Eric Ross Weinstein (/ˈwaɪnstaɪn/; born October 26, 1965) is an American investor and podcast host. As of 2021, he was managing director for the American venture capital firm Thiel Capital. Weinstein coined the term "intellectual dark web" to refer to a loose network of public figures opposed to left-wing identity politics and political correctness in the late 2010s. He has advanced what he claims is a theory of everything called "Geometric Unity". Geometric Unity has been met with skepticism by, and has had no measurable impact on, the scientific community.

==Early life and education==
Born on October 26, 1965, Weinstein studied mathematics at the University of Pennsylvania, where he completed his undergraduate degree in 1985. Weinstein received a Ph.D. in mathematics from Harvard University in 1992 under the supervision of Raoul Bott. In his dissertation, "Extension of Self-Dual Yang-Mills Equations Across the Eighth Dimension", Weinstein showed that the self-dual Yang–Mills equations were not peculiar to dimension four and admitted generalizations to higher dimensions.

==Career==

===Finance===
In 2013, Weinstein was working as an economist and consultant at the Natron Group, a New York City–based hedge fund. As of 2021, Weinstein is the managing director for Thiel Capital, a venture capital firm founded by American financier Peter Thiel that invests in technology and life sciences–related companies.

===Geometric Unity===
In May 2013, mathematician Marcus du Sautoy invited Weinstein to give a lecture at Oxford University's Clarendon Laboratory on a theory called "Geometric Unity"; Sautoy also wrote an overview for The Guardian newspaper. Physicists David Kaplan and Jim al-Khalili as well as Joseph Conlon of Oxford expressed skepticism. Physicists criticized Weinstein and du Sautoy for not publishing any equations related to the theory, which is a normal part of scholarly peer review. Science writer Jennifer Ouellette criticized the favorable coverage given to the theory by The Guardian, arguing that experts could not properly evaluate Weinstein's ideas without a published paper.

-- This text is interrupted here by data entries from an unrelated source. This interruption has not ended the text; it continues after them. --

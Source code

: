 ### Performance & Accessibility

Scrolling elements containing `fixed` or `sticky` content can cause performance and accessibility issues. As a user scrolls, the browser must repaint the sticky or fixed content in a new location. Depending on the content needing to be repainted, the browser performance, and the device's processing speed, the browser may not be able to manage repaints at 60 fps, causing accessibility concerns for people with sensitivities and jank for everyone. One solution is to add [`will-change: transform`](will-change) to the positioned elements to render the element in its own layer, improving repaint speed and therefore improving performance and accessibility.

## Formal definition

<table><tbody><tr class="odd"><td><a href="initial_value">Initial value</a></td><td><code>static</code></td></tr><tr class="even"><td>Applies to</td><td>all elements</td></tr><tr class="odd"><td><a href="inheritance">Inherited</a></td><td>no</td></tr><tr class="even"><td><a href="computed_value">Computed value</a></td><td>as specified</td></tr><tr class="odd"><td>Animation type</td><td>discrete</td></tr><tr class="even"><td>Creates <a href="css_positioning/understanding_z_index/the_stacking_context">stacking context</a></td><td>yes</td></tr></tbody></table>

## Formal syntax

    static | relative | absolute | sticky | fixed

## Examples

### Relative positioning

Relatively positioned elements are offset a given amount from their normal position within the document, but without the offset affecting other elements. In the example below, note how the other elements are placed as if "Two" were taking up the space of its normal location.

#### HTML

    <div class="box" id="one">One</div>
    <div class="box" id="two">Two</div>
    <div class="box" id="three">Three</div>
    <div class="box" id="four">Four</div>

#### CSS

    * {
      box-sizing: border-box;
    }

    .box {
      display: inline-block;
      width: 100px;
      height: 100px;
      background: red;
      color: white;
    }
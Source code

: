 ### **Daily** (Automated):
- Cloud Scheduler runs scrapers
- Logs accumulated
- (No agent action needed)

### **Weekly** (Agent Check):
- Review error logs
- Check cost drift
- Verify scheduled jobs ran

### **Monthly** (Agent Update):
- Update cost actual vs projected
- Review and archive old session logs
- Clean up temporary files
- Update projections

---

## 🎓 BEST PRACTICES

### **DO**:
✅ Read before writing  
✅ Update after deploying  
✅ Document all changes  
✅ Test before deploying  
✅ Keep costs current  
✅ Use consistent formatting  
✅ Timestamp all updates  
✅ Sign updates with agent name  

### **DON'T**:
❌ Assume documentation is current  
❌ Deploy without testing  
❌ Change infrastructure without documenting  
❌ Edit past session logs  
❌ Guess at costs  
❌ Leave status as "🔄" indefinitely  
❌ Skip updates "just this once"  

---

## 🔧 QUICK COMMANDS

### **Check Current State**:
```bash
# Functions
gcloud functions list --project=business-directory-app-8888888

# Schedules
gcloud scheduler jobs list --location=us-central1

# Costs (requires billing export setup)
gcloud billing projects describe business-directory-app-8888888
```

In April 2021, Weinstein self-published a paper on Geometric Unity, stating that it was a "work of entertainment" and that he was "not a physicist". Cosmologist Richard Easther of the University of Auckland said Weinstein's theory has had "no visible impact" and "looked massively undercooked after the buildup it got from du Sautoy". Timothy Nguyen, whose PhD thesis intersects with Weinstein's work, said what Weinstein has presented so far has "gaps, both mathematical and physical in origin" that "jeopardize Geometric Unity as a well-defined theory, much less one that is a candidate for a theory of everything". Science writer Dan Kagan-Kans has described the resentment of scientific authority expounded by Weinstein and other contemporary podcasters as "conspiracy physics".

===Other ventures===
Weinstein has been a regular guest on The Joe Rogan Experience appearing on the podcast eight times as of June 2026. He has also hosted his own podcast called The Portal.
As of 2024, he is a member of the research team on The Galileo Project, founded by astrophysicist Avi Loeb to investigate potential signs of extraterrestrial technology. Weinstein coined the term "intellectual dark web", later popularized by Bari Weiss, an opinion editor for The New York Times. The term has been applied to a loose network of public figures opposed to left-wing identity politics and political correctness.